[Excerpts from a dataset]

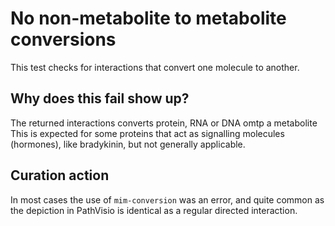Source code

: # No non-metabolite to metabolite conversions

This test checks for interactions that convert one molecule to another. 

## Why does this fail show up?

The returned interactions converts protein, RNA or DNA omtp a metabolite This is
expected for some proteins that act as signalling molecules (hormones), like
bradykinin, but not generally applicable.

## Curation action

In most cases the use of `mim-conversion` was an error, and quite common as
the depiction in PathVisio is identical as a regular directed interaction.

**WHAT YOU NEED TO DO**
Search the entries for the word "that" and gather every line where it appears.

**COMPLETED TASK**
This test checks for interactions that convert one molecule to another. 
expected for some proteins that act as signalling molecules (hormones), like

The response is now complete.